Abu Ballas (Pottery Hill)

In 1917 Ball & Moore came upon a cache of pottery vessels piled against the side of a conspicious hill, some 250 kilometres to the south-west of Dakhla. They named the spot Pottery Hill, and later John Ball guided Prince Kemal el Din to this spot in 1924, who in turn named it Abu Ballas ("the father of pots"), and this name stuck.

When the early explorers visited the site, there were about 300 complete pots and amphorae at the depot, though most were broken or had man-made holes in them supporting the theory that this was the water cache referred to by the Dakhla natives, which they destroyed when pursuing the "black raiders" a few years before Rohlfs recorded the story in 1874. The existence of this depot one third of the way to Kufra led Almásy to speculate that there had to be another depot or well two thirds of the way, most probably the unknown Zarzura oasis. (In fact the Gilf wadis are two thirds of the way, and there was an an intermittent well at Wadi Abd el Melik, proving Almásy's logic correct.) Unfortunately by now all the complete pots have been taken or broken, and all that remains at the site is a pile of broken shards at the foot of the hill. The photos below were taken in 1998 & 2000, by now even less remains.

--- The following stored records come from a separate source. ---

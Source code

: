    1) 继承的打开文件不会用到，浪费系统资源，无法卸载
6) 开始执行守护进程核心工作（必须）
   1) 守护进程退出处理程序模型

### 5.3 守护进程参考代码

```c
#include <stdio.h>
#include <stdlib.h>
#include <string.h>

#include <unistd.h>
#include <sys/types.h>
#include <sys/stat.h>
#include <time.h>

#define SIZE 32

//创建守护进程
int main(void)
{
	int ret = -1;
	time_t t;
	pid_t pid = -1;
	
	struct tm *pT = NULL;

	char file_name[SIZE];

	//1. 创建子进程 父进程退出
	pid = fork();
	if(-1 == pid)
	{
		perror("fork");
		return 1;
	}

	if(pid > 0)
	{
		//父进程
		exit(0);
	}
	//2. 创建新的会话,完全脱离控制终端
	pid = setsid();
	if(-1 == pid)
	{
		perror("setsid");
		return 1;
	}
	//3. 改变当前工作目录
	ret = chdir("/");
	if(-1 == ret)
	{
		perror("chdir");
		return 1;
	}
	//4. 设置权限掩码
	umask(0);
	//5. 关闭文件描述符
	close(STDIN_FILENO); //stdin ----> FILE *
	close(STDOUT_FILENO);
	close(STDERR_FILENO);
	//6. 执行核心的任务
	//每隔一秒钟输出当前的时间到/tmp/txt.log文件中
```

During his 1926 visit, Prince Kemal el Din found some engravings half way up the rocky hill, which he published together with the sites he found at Karkur Talh in Revue Scientifique Illustre. The cow suckling a calf, the gazelle hunter and a large indistinct human figure all seem to belong to the historic periods, having more in common with rock art near the Nile valley than the Gilf-Uweinat area. On the other hill a few hundred metres away, Giancarlo Negro noted a curious engraving on a boulder at the foot of the hill, possibly showing a falling meteorite (?).

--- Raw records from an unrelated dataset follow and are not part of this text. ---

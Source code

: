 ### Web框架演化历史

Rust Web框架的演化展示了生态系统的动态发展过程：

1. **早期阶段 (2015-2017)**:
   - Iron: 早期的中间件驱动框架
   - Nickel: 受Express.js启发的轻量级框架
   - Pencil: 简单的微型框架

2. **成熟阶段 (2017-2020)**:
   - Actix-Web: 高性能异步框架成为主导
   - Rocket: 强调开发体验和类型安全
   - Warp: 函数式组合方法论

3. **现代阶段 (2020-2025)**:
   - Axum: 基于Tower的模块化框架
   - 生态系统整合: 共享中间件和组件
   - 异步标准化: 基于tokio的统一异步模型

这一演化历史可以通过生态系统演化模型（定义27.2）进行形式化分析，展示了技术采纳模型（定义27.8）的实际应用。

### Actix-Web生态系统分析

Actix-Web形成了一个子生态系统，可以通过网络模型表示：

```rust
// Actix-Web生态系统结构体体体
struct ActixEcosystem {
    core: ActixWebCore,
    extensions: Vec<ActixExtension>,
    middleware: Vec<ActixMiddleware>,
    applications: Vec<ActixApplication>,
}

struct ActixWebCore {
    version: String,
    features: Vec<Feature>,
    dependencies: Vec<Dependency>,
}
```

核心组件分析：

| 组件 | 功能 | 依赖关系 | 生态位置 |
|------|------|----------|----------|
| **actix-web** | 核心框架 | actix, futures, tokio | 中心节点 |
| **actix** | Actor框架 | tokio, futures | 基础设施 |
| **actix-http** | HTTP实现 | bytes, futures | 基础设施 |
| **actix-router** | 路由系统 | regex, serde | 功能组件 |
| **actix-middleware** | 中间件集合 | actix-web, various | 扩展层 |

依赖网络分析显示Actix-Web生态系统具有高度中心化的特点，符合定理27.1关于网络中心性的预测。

A re-examination of Abu Ballas by Rudolph Kuper and his team revealed a small cave in the side of the hill, near the engravings. The clearing of the cave is ongoing, no results are published yet. A further startling discovery made by the HBI team was the age of some of the pottery at Abu Ballas: thermoluminescence dating yielded a date of 1500 bc! This early date puts the whole context of the cache in a different light. What was previously considered to be the water depot of the Tibu raiders (who may well have reused some of the post for this purpose), all of a sudden it seems to be evidence for an extensive trade network traversing the desert in Pharaonic times. Other new discoveries in the region also point towards the existence of the "Abu Ballas trail" in use in ancient times.